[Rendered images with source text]
■ ■ ■ ■ ■ ■ ■

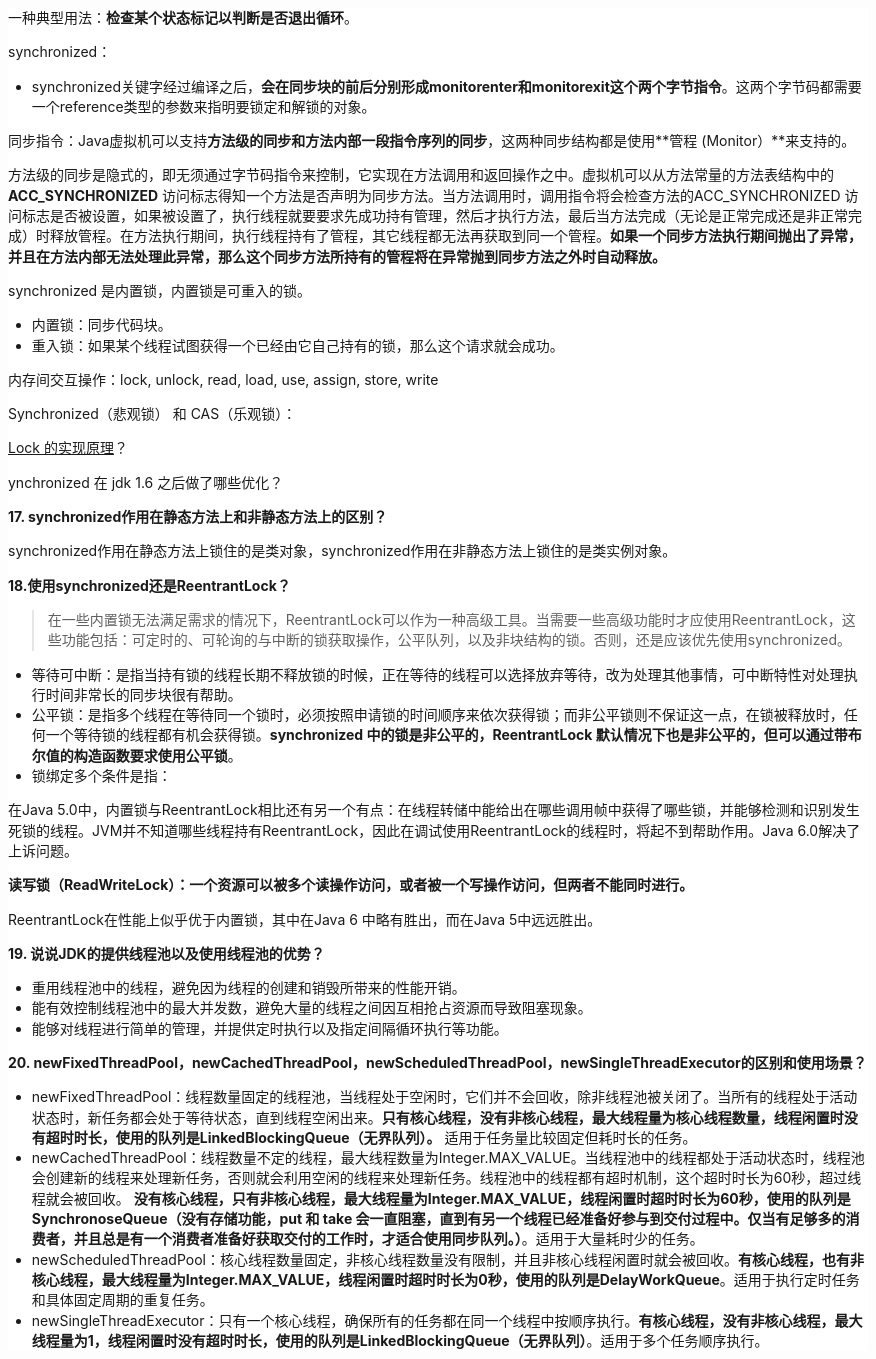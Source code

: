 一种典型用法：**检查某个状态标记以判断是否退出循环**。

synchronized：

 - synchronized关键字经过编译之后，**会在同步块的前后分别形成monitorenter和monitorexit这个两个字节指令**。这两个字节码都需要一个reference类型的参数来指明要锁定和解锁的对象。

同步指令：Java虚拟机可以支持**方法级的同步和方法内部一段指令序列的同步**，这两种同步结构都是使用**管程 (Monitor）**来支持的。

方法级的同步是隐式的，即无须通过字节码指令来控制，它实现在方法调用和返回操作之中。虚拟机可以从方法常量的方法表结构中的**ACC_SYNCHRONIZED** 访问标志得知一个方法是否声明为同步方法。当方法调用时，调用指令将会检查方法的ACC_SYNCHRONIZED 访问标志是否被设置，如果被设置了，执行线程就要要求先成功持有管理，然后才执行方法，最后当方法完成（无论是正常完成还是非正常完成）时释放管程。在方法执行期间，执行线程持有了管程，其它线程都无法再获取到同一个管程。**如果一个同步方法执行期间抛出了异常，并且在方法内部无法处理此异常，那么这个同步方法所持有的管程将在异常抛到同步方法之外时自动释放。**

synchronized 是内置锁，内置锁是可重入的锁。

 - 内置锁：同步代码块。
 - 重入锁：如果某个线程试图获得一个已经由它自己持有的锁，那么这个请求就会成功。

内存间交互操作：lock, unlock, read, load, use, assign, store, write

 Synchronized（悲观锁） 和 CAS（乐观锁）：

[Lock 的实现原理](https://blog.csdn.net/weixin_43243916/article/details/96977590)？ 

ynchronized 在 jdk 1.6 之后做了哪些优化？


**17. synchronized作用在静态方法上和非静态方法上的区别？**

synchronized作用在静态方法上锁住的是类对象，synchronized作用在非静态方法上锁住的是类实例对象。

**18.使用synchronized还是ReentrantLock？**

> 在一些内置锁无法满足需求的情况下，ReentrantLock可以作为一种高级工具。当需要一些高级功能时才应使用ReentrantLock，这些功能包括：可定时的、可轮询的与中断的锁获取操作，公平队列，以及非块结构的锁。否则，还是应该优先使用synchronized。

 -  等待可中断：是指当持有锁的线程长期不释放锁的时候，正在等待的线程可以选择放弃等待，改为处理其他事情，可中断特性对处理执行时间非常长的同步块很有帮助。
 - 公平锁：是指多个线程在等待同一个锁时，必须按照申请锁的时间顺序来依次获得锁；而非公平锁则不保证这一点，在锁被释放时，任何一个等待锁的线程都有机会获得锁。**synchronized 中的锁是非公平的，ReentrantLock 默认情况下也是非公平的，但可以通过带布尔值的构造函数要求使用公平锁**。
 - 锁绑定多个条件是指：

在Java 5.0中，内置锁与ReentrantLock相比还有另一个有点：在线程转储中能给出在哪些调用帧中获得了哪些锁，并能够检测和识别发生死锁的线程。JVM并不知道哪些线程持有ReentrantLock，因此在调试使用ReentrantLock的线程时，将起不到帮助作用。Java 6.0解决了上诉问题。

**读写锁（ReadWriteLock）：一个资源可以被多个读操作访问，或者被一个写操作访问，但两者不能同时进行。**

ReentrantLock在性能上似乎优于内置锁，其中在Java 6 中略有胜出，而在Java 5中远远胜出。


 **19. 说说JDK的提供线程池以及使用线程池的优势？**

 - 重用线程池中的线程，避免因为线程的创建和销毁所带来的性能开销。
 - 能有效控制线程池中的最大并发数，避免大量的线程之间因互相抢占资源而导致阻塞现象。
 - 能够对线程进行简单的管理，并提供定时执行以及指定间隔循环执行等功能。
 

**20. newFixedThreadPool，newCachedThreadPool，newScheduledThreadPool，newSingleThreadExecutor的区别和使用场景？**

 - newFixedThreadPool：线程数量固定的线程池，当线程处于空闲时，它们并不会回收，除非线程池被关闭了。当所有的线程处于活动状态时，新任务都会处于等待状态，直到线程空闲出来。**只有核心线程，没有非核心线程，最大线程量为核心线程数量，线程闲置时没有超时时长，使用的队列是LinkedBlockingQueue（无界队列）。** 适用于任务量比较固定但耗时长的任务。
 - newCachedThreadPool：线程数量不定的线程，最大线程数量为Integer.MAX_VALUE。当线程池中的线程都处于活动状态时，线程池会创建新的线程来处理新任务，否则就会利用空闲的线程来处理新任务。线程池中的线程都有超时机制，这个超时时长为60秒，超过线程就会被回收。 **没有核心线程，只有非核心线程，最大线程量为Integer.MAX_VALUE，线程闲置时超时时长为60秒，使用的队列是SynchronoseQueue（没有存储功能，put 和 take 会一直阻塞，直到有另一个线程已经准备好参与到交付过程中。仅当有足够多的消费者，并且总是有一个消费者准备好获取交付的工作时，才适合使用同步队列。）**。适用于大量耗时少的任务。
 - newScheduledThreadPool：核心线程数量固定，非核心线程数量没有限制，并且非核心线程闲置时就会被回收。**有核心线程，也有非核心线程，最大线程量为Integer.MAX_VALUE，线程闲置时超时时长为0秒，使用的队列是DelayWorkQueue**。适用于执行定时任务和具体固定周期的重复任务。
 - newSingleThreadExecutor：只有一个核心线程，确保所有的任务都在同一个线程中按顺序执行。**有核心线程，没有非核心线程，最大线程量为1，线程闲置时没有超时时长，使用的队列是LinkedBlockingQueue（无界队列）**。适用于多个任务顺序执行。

■ ■ ■ ■ ■ ■ ■

** What to work on **
Sift through the entries and copy every line with "无界队列".

** Solution **
 - newFixedThreadPool：线程数量固定的线程池，当线程处于空闲时，它们并不会回收，除非线程池被关闭了。当所有的线程处于活动状态时，新任务都会处于等待状态，直到线程空闲出来。**只有核心线程，没有非核心线程，最大线程量为核心线程数量，线程闲置时没有超时时长，使用的队列是LinkedBlockingQueue（无界队列）。** 适用于任务量比较固定但耗时长的任务。
 - newSingleThreadExecutor：只有一个核心线程，确保所有的任务都在同一个线程中按顺序执行。**有核心线程，没有非核心线程，最大线程量为1，线程闲置时没有超时时长，使用的队列是LinkedBlockingQueue（无界队列）**。适用于多个任务顺序执行。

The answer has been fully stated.